* [Exercise objective]:
When the line with "Potential performance gains" appears below, start repeating lines exactly, and keep going through the line with "This entails development"; add nothing outside that span.

[Records drawn from a dataset]

■ ■ ■ ■ ■

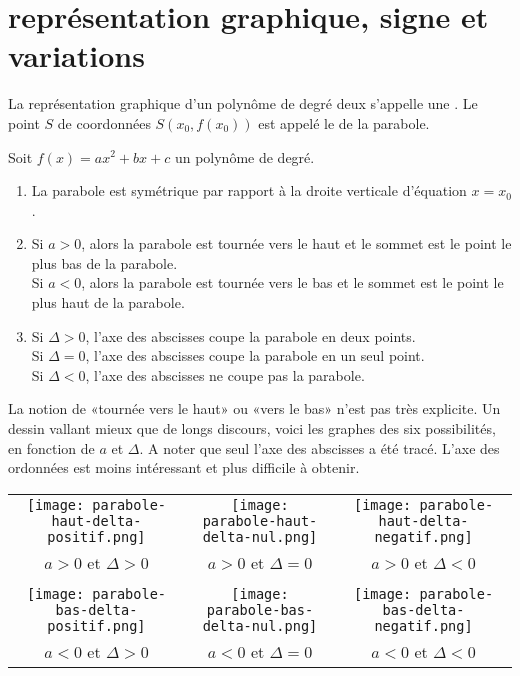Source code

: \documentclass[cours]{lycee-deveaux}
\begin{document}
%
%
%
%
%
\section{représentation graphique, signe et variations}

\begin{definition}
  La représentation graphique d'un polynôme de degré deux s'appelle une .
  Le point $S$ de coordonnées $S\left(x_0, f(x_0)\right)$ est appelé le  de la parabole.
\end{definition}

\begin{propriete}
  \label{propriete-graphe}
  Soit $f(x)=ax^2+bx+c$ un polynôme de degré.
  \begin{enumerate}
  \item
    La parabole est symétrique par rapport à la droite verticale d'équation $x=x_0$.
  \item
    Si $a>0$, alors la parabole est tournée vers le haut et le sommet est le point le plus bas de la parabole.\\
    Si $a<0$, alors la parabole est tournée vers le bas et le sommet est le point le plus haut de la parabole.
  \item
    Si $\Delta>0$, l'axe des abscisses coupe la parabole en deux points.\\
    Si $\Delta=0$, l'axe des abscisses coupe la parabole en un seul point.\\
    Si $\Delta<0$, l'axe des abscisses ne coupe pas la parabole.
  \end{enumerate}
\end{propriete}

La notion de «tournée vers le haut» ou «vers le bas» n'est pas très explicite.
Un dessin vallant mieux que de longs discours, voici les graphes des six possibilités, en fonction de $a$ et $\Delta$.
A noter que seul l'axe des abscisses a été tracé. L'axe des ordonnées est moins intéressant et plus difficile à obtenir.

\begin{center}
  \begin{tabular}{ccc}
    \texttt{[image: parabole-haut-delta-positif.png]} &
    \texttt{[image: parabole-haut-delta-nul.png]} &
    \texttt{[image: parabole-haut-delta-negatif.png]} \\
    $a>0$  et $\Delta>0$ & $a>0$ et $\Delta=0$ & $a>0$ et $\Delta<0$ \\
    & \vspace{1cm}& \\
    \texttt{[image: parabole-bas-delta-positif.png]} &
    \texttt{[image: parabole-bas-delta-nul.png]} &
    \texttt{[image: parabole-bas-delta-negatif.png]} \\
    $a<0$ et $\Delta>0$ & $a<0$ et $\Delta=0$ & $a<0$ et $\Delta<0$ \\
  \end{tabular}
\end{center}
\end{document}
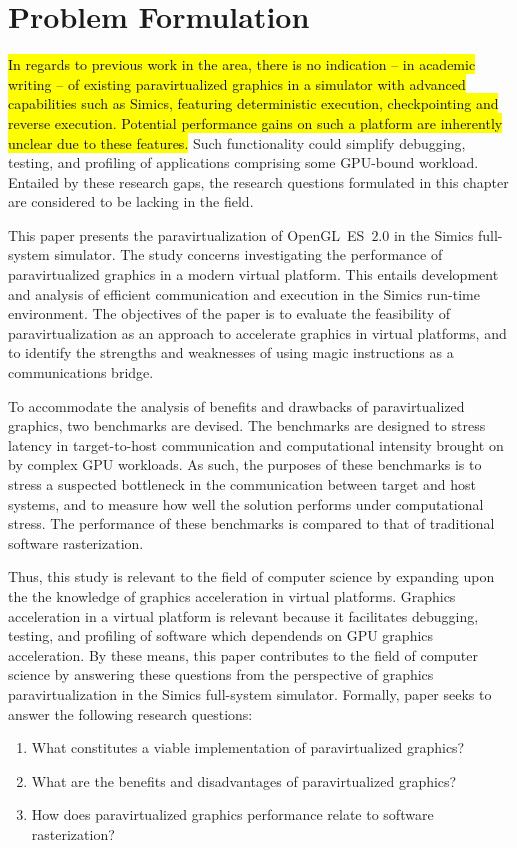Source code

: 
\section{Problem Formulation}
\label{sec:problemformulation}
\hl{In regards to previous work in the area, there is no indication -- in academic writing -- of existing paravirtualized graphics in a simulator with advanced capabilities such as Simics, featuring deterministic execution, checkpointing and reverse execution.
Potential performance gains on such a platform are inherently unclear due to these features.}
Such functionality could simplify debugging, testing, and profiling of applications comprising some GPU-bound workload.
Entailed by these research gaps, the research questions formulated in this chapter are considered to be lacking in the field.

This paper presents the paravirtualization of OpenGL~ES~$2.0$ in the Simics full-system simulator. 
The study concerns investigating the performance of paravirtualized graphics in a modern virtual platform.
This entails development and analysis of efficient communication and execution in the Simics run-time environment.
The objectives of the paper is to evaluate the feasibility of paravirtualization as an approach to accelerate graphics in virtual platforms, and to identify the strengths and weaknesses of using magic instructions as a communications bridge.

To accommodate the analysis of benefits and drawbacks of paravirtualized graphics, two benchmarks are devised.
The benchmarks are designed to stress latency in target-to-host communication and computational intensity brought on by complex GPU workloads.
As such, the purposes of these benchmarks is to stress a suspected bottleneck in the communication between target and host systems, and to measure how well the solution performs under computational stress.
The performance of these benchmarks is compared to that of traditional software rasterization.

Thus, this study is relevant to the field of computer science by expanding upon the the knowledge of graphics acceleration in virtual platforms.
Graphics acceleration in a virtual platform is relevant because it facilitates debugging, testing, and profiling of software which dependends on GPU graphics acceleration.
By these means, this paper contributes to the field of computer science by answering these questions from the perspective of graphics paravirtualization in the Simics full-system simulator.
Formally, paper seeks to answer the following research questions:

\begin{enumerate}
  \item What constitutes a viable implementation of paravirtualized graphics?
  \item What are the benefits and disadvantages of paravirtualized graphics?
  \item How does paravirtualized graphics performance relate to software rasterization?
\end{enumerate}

■ ■ ■ ■ ■

* [Reply to the exercise]:
Potential performance gains on such a platform are inherently unclear due to these features.}
Such functionality could simplify debugging, testing, and profiling of applications comprising some GPU-bound workload.
Entailed by these research gaps, the research questions formulated in this chapter are considered to be lacking in the field.

This paper presents the paravirtualization of OpenGL~ES~$2.0$ in the Simics full-system simulator. 
The study concerns investigating the performance of paravirtualized graphics in a modern virtual platform.
This entails development and analysis of efficient communication and execution in the Simics run-time environment.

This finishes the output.